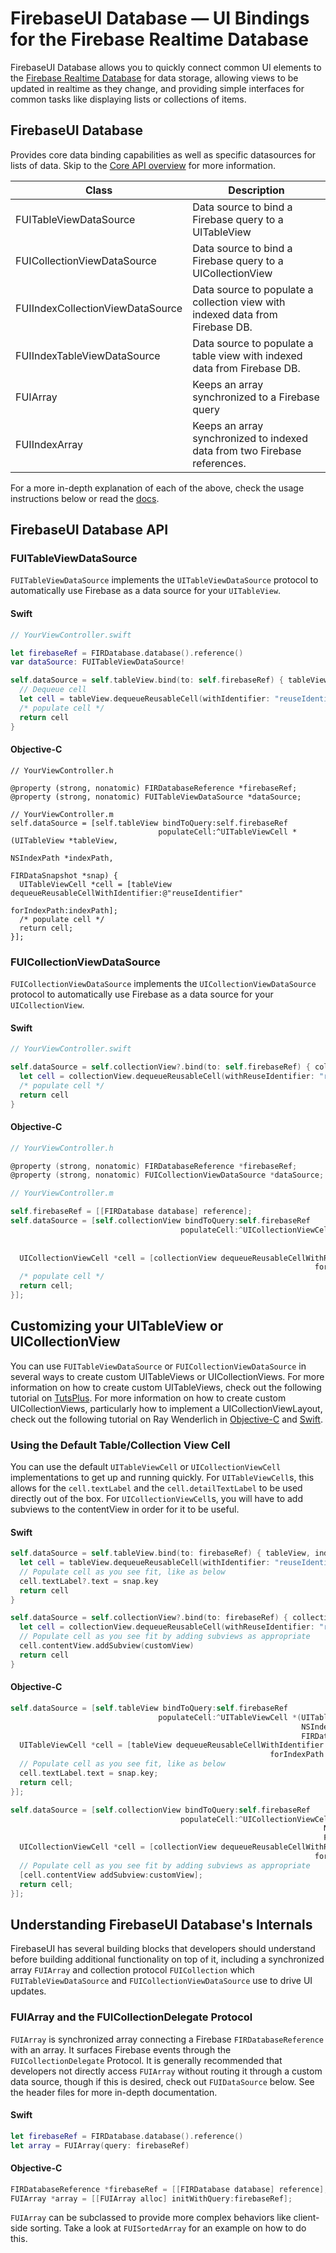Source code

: # FirebaseUI Database — UI Bindings for the Firebase Realtime Database

FirebaseUI Database allows you to quickly connect common UI elements to the [Firebase Realtime Database](https://firebase.google.com/docs/database?utm_source=firebaseui-ios) for data storage, allowing views to be updated in realtime as they change, and providing simple interfaces for common tasks like displaying lists or collections of items.

## FirebaseUI Database
Provides core data binding capabilities as well as specific datasources for lists of data. Skip to the [Core API overview](https://github.com/firebase/firebaseui-ios#firebaseui-core-api) for more information.

Class                            | Description
-------------------------------- | --------------------------------
FUITableViewDataSource           | Data source to bind a Firebase query to a UITableView
FUICollectionViewDataSource      | Data source to bind a Firebase query to a UICollectionView
FUIIndexCollectionViewDataSource | Data source to populate a collection view with indexed data from Firebase DB.
FUIIndexTableViewDataSource      | Data source to populate a table view with indexed data from Firebase DB.
FUIArray                         | Keeps an array synchronized to a Firebase query
FUIIndexArray                    | Keeps an array synchronized to indexed data from two Firebase references.

For a more in-depth explanation of each of the above, check the usage instructions below or read the [docs](https://firebaseui.firebaseapp.com/docs/ios/index.html).

## FirebaseUI Database API
### FUITableViewDataSource

`FUITableViewDataSource` implements the `UITableViewDataSource` protocol to automatically use Firebase as a data source for your `UITableView`.

#### Swift
```swift
// YourViewController.swift

let firebaseRef = FIRDatabase.database().reference()
var dataSource: FUITableViewDataSource!

self.dataSource = self.tableView.bind(to: self.firebaseRef) { tableView, indexPath, snapshot in
  // Dequeue cell
  let cell = tableView.dequeueReusableCell(withIdentifier: "reuseIdentifier", for: indexPath)
  /* populate cell */
  return cell
}
```

#### Objective-C

```objc
// YourViewController.h

@property (strong, nonatomic) FIRDatabaseReference *firebaseRef;
@property (strong, nonatomic) FUITableViewDataSource *dataSource;
```

```objc
// YourViewController.m
self.dataSource = [self.tableView bindToQuery:self.firebaseRef
                                 populateCell:^UITableViewCell *(UITableView *tableView,
                                                                 NSIndexPath *indexPath,
                                                                 FIRDataSnapshot *snap) {
  UITableViewCell *cell = [tableView dequeueReusableCellWithIdentifier:@"reuseIdentifier"
                                                          forIndexPath:indexPath];
  /* populate cell */
  return cell;
}];
```

### FUICollectionViewDataSource

`FUICollectionViewDataSource` implements the `UICollectionViewDataSource` protocol to automatically use Firebase as a data source for your `UICollectionView`.

#### Swift
```swift
// YourViewController.swift

self.dataSource = self.collectionView?.bind(to: self.firebaseRef) { collectionView, indexPath, snap in
  let cell = collectionView.dequeueReusableCell(withReuseIdentifier: "reuseIdentifier", for: indexPath)
  /* populate cell */
  return cell
}
```

#### Objective-C
```objective-c
// YourViewController.h

@property (strong, nonatomic) FIRDatabaseReference *firebaseRef;
@property (strong, nonatomic) FUICollectionViewDataSource *dataSource;
```

```objective-c
// YourViewController.m

self.firebaseRef = [[FIRDatabase database] reference];
self.dataSource = [self.collectionView bindToQuery:self.firebaseRef
                                      populateCell:^UICollectionViewCell *(UICollectionView *collectionView,
                                                                           NSIndexPath *indexPath,
                                                                           FIRDataSnapshot *object) {
  UICollectionViewCell *cell = [collectionView dequeueReusableCellWithReuseIdentifier:@"reuseIdentfier"
                                                                    forIndexPath:indexPath];
  /* populate cell */
  return cell;
}];
```

## Customizing your UITableView or UICollectionView

You can use `FUITableViewDataSource` or `FUICollectionViewDataSource` in several ways to create custom UITableViews or UICollectionViews. For more information on how to create custom UITableViews, check out the following tutorial on [TutsPlus](http://code.tutsplus.com/tutorials/ios-sdk-crafting-custom-uitableview-cells--mobile-15702). For more information on how to create custom UICollectionViews, particularly how to implement a UICollectionViewLayout, check out the following tutorial on Ray Wenderlich in [Objective-C](http://www.raywenderlich.com/22324/beginning-uicollectionview-in-ios-6-part-12) and [Swift](http://www.raywenderlich.com/78550/beginning-ios-collection-views-swift-part-1).

### Using the Default Table/Collection View Cell

You can use the default `UITableViewCell` or `UICollectionViewCell` implementations to get up and running quickly. For `UITableViewCell`s, this allows for the `cell.textLabel` and the `cell.detailTextLabel` to be used directly out of the box. For `UICollectionViewCell`s, you will have to add subviews to the contentView in order for it to be useful.

#### Swift
```swift
self.dataSource = self.tableView.bind(to: firebaseRef) { tableView, indexPath, snap in
  let cell = tableView.dequeueReusableCell(withIdentifier: "reuseIdentifier", for: indexPath)
  // Populate cell as you see fit, like as below
  cell.textLabel?.text = snap.key
  return cell
}
```

```swift
self.dataSource = self.collectionView?.bind(to: firebaseRef) { collectionView, indexPath, snap in
  let cell = collectionView.dequeueReusableCell(withReuseIdentifier: "reuseIdentifier", for: indexPath)
  // Populate cell as you see fit by adding subviews as appropriate
  cell.contentView.addSubview(customView)
  return cell
}
```

#### Objective-C
```objective-c
self.dataSource = [self.tableView bindToQuery:self.firebaseRef
                                 populateCell:^UITableViewCell *(UITableView *tableView,
                                                                 NSIndexPath *indexPath,
                                                                 FIRDataSnapshot *snap) {
  UITableViewCell *cell = [tableView dequeueReusableCellWithIdentifier:@"reuseIdentifier"
                                                          forIndexPath:indexPath];
  // Populate cell as you see fit, like as below
  cell.textLabel.text = snap.key;
  return cell;
}];
```

```objective-c
self.dataSource = [self.collectionView bindToQuery:self.firebaseRef
                                      populateCell:^UICollectionViewCell *(UICollectionView *collectionView,
                                                                      NSIndexPath *indexPath,
                                                                      FIRDataSnapshot *snap) {
  UICollectionViewCell *cell = [collectionView dequeueReusableCellWithReuseIdentifier:@"reuseIdentifier"
                                                                    forIndexPath:indexPath];
  // Populate cell as you see fit by adding subviews as appropriate
  [cell.contentView addSubview:customView];
  return cell;
}];
```

## Understanding FirebaseUI Database's Internals

FirebaseUI has several building blocks that developers should understand before building additional functionality on top of it, including a synchronized array `FUIArray` and collection protocol `FUICollection` which `FUITableViewDataSource` and `FUICollectionViewDataSource` use to drive UI updates.

### FUIArray and the FUICollectionDelegate Protocol

`FUIArray` is synchronized array connecting a Firebase `FIRDatabaseReference` with an array. It surfaces Firebase events through the `FUICollectionDelegate` Protocol. It is generally recommended that developers not directly access `FUIArray` without routing it through a custom data source, though if this is desired, check out `FUIDataSource` below. See the header files for more in-depth documentation.

#### Swift
```swift
let firebaseRef = FIRDatabase.database().reference()
let array = FUIArray(query: firebaseRef)
```

#### Objective-C
```objective-c
FIRDatabaseReference *firebaseRef = [[FIRDatabase database] reference];
FUIArray *array = [[FUIArray alloc] initWithQuery:firebaseRef];
```

`FUIArray` can be subclassed to provide more complex behaviors like client-side sorting. Take a look at `FUISortedArray` for an example on how to do this.
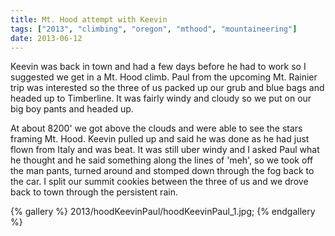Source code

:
 ```yaml
---
title: Mt. Hood attempt with Keevin
tags: ["2013", "climbing", "oregon", "mthood", "mountaineering"]
date: 2013-06-12
---
```


Keevin was back in town and had a few days before he had to work so I suggested we get in a Mt. Hood climb.  Paul from the upcoming Mt. Rainier trip was interested so the three of us packed up our grub and blue bags and headed up to Timberline.  It was fairly windy and cloudy so we put on our big boy pants and headed up.  


At about 8200' we got above the clouds and were able to see the stars framing Mt. Hood.  Keevin pulled up and said he was done as he had just flown from Italy and was beat.  It was still uber windy and I asked Paul what he thought and he said something along the lines of 'meh', so we took off the man pants, turned around and stomped down through the fog back to the car.  I split our summit cookies between the three of us and we drove back to town through the persistent rain.


{% gallery %} 
2013/hoodKeevinPaul/hoodKeevinPaul_1.jpg;
{% endgallery %}
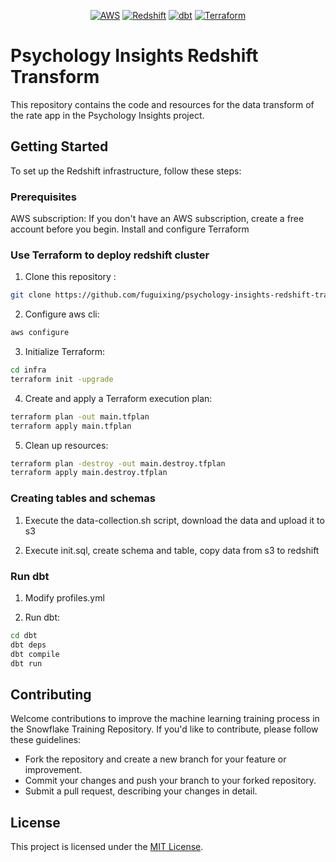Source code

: <p align="center">
  <a href="https://aws.amazon.com/"><img src="https://img.shields.io/badge/AWS-Cloud%20Services-yellow.svg" alt="AWS"></a>
  <a href="https://aws.amazon.com/redshift/"><img src="https://img.shields.io/badge/Redshift-Data%20Warehouse-red.svg" alt="Redshift"></a>
  <a href="https://www.getdbt.com/"><img src="https://img.shields.io/badge/dbt-Data%20Transformation%20Tool-lightgrey.svg" alt="dbt"></a>  
  <a href="https://www.terraform.io/"><img src="https://img.shields.io/badge/Terraform-Infrastructure%20as%20Code-blue.svg" alt="Terraform"></a>
</p>

# Psychology Insights Redshift Transform

This repository contains the code and resources for the data transform of the rate app in the Psychology Insights project.

## Getting Started

To set up the Redshift infrastructure, follow these steps:

### Prerequisites

AWS subscription: If you don't have an AWS subscription, create a free account before you begin.
Install and configure Terraform

### Use Terraform to deploy redshift cluster

1. Clone this repository :
```bash
git clone https://github.com/fuguixing/psychology-insights-redshift-transform.git
```
2. Configure aws cli:
```bash
aws configure
```
3. Initialize Terraform:
```bash
cd infra
terraform init -upgrade
```
4. Create and apply a Terraform execution plan:
```bash
terraform plan -out main.tfplan
terraform apply main.tfplan
```
5. Clean up resources:
```bash
terraform plan -destroy -out main.destroy.tfplan
terraform apply main.destroy.tfplan
```
### Creating tables and schemas

1. Execute the data-collection.sh script, download the data and upload it to s3

2. Execute init.sql, create schema and table, copy data from s3 to redshift

### Run dbt

1. Modify profiles.yml

2. Run dbt:
```bash
cd dbt
dbt deps
dbt compile
dbt run
```
## Contributing

Welcome contributions to improve the machine learning training process in the Snowflake Training Repository. If you'd like to contribute, please follow these guidelines:

- Fork the repository and create a new branch for your feature or improvement.
- Commit your changes and push your branch to your forked repository.
- Submit a pull request, describing your changes in detail.

## License

This project is licensed under the [MIT License](LICENSE).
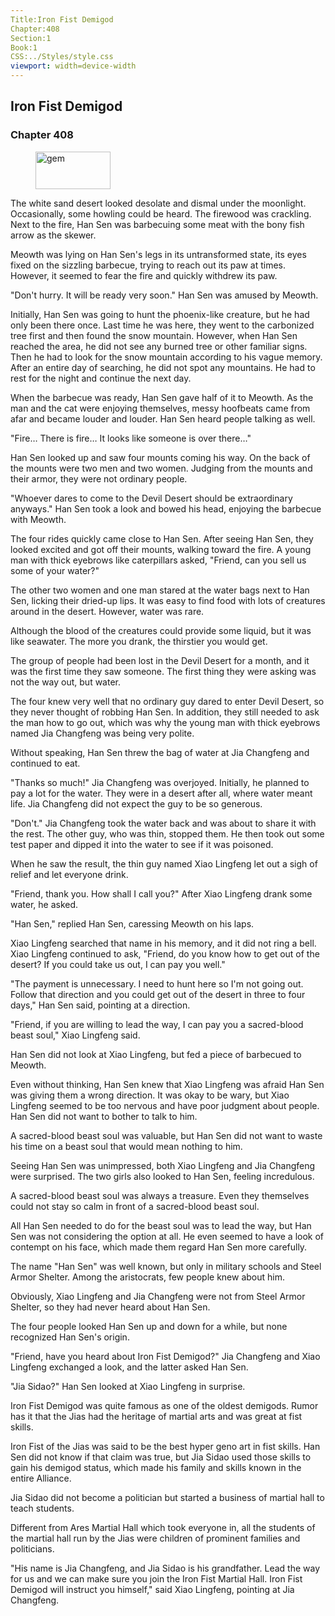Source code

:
 ```yaml
---
Title:Iron Fist Demigod 
Chapter:408 
Section:1 
Book:1 
CSS:../Styles/style.css 
viewport: width=device-width
---
```

  
## Iron Fist Demigod
### Chapter 408
  
<figure>
	<img src="../Images/gem.gif" alt="gem" id="gem" width="120" height="60" />
</figure>
  

  
The white sand desert looked desolate and dismal under the moonlight. Occasionally, some howling could be heard. The firewood was crackling. Next to the fire, Han Sen was barbecuing some meat with the bony fish arrow as the skewer.

Meowth was lying on Han Sen's legs in its untransformed state, its eyes fixed on the sizzling barbecue, trying to reach out its paw at times. However, it seemed to fear the fire and quickly withdrew its paw.

"Don't hurry. It will be ready very soon." Han Sen was amused by Meowth.

Initially, Han Sen was going to hunt the phoenix-like creature, but he had only been there once. Last time he was here, they went to the carbonized tree first and then found the snow mountain. However, when Han Sen reached the area, he did not see any burned tree or other familiar signs. Then he had to look for the snow mountain according to his vague memory. After an entire day of searching, he did not spot any mountains. He had to rest for the night and continue the next day.

When the barbecue was ready, Han Sen gave half of it to Meowth. As the man and the cat were enjoying themselves, messy hoofbeats came from afar and became louder and louder. Han Sen heard people talking as well.

"Fire… There is fire… It looks like someone is over there…"

Han Sen looked up and saw four mounts coming his way. On the back of the mounts were two men and two women. Judging from the mounts and their armor, they were not ordinary people.

"Whoever dares to come to the Devil Desert should be extraordinary anyways." Han Sen took a look and bowed his head, enjoying the barbecue with Meowth.

The four rides quickly came close to Han Sen. After seeing Han Sen, they looked excited and got off their mounts, walking toward the fire. A young man with thick eyebrows like caterpillars asked, "Friend, can you sell us some of your water?"

The other two women and one man stared at the water bags next to Han Sen, licking their dried-up lips. It was easy to find food with lots of creatures around in the desert. However, water was rare.

Although the blood of the creatures could provide some liquid, but it was like seawater. The more you drank, the thirstier you would get.

The group of people had been lost in the Devil Desert for a month, and it was the first time they saw someone. The first thing they were asking was not the way out, but water.

The four knew very well that no ordinary guy dared to enter Devil Desert, so they never thought of robbing Han Sen. In addition, they still needed to ask the man how to go out, which was why the young man with thick eyebrows named Jia Changfeng was being very polite.

Without speaking, Han Sen threw the bag of water at Jia Changfeng and continued to eat.

"Thanks so much!" Jia Changfeng was overjoyed. Initially, he planned to pay a lot for the water. They were in a desert after all, where water meant life. Jia Changfeng did not expect the guy to be so generous.

"Don't." Jia Changfeng took the water back and was about to share it with the rest. The other guy, who was thin, stopped them. He then took out some test paper and dipped it into the water to see if it was poisoned.

When he saw the result, the thin guy named Xiao Lingfeng let out a sigh of relief and let everyone drink.

"Friend, thank you. How shall I call you?" After Xiao Lingfeng drank some water, he asked.

"Han Sen," replied Han Sen, caressing Meowth on his laps.

Xiao Lingfeng searched that name in his memory, and it did not ring a bell. Xiao Lingfeng continued to ask, "Friend, do you know how to get out of the desert? If you could take us out, I can pay you well."

"The payment is unnecessary. I need to hunt here so I'm not going out. Follow that direction and you could get out of the desert in three to four days," Han Sen said, pointing at a direction.

"Friend, if you are willing to lead the way, I can pay you a sacred-blood beast soul," Xiao Lingfeng said.

Han Sen did not look at Xiao Lingfeng, but fed a piece of barbecued to Meowth.

Even without thinking, Han Sen knew that Xiao Lingfeng was afraid Han Sen was giving them a wrong direction. It was okay to be wary, but Xiao Lingfeng seemed to be too nervous and have poor judgment about people. Han Sen did not want to bother to talk to him.

A sacred-blood beast soul was valuable, but Han Sen did not want to waste his time on a beast soul that would mean nothing to him.

Seeing Han Sen was unimpressed, both Xiao Lingfeng and Jia Changfeng were surprised. The two girls also looked to Han Sen, feeling incredulous.

A sacred-blood beast soul was always a treasure. Even they themselves could not stay so calm in front of a sacred-blood beast soul.

All Han Sen needed to do for the beast soul was to lead the way, but Han Sen was not considering the option at all. He even seemed to have a look of contempt on his face, which made them regard Han Sen more carefully.

The name "Han Sen" was well known, but only in military schools and Steel Armor Shelter. Among the aristocrats, few people knew about him.

Obviously, Xiao Lingfeng and Jia Changfeng were not from Steel Armor Shelter, so they had never heard about Han Sen.

The four people looked Han Sen up and down for a while, but none recognized Han Sen's origin.

"Friend, have you heard about Iron Fist Demigod?" Jia Changfeng and Xiao Lingfeng exchanged a look, and the latter asked Han Sen.

"Jia Sidao?" Han Sen looked at Xiao Lingfeng in surprise.

Iron Fist Demigod was quite famous as one of the oldest demigods. Rumor has it that the Jias had the heritage of martial arts and was great at fist skills.

Iron Fist of the Jias was said to be the best hyper geno art in fist skills. Han Sen did not know if that claim was true, but Jia Sidao used those skills to gain his demigod status, which made his family and skills known in the entire Alliance.

Jia Sidao did not become a politician but started a business of martial hall to teach students.

Different from Ares Martial Hall which took everyone in, all the students of the martial hall run by the Jias were children of prominent families and politicians.

"His name is Jia Changfeng, and Jia Sidao is his grandfather. Lead the way for us and we can make sure you join the Iron Fist Martial Hall. Iron Fist Demigod will instruct you himself," said Xiao Lingfeng, pointing at Jia Changfeng.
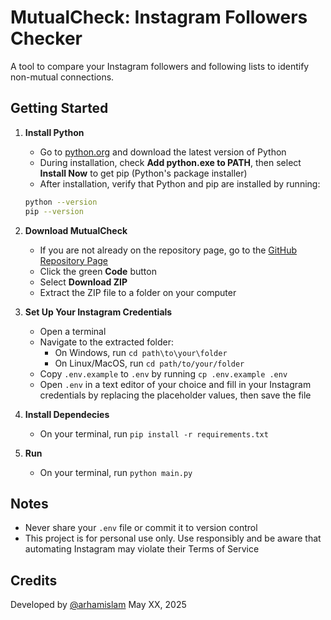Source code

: # MutualCheck: Instagram Followers Checker
A tool to compare your Instagram followers and following lists to identify non-mutual connections.

## Getting Started
1. **Install Python**
    - Go to [python.org](https://www.python.org/) and download the latest version of Python
    - During installation, check **Add python.exe to PATH**, then select **Install Now** to get pip (Python's package installer)
    - After installation, verify that Python and pip are installed by running:
    ```bash
    python --version
    pip --version
    ```

2. **Download MutualCheck**
    - If you are not already on the repository page, go to the [GitHub Repository Page](https://github.com/arhamislam/mutual-check)
    - Click the green **Code** button
    - Select **Download ZIP**
    - Extract the ZIP file to a folder on your computer

3. **Set Up Your Instagram Credentials**
    - Open a terminal
    - Navigate to the extracted folder:
        - On Windows, run `cd path\to\your\folder`
        - On Linux/MacOS, run `cd path/to/your/folder`
    - Copy `.env.example` to `.env` by running `cp .env.example .env`
    - Open `.env` in a text editor of your choice and fill in your Instagram credentials by replacing the placeholder values, then save the file

4. **Install Dependecies**
    - On your terminal, run `pip install -r requirements.txt`

5. **Run**
    - On your terminal, run `python main.py`

## Notes
- Never share your `.env` file or commit it to version control
- This project is for personal use only. Use responsibly and be aware that automating Instagram may violate their Terms of Service

## Credits
Developed by [@arhamislam](https://github.com/arhamislam)
May XX, 2025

▶ [INSTRUCTIONS FOR THE TASK] Each line above that contains the string "implements" should be copied.

▶ [SOLUTION TO THIS EXERCISE]
`FUITableViewDataSource` implements the `UITableViewDataSource` protocol to automatically use Firebase as a data source for your `UITableView`.
`FUICollectionViewDataSource` implements the `UICollectionViewDataSource` protocol to automatically use Firebase as a data source for your `UICollectionView`.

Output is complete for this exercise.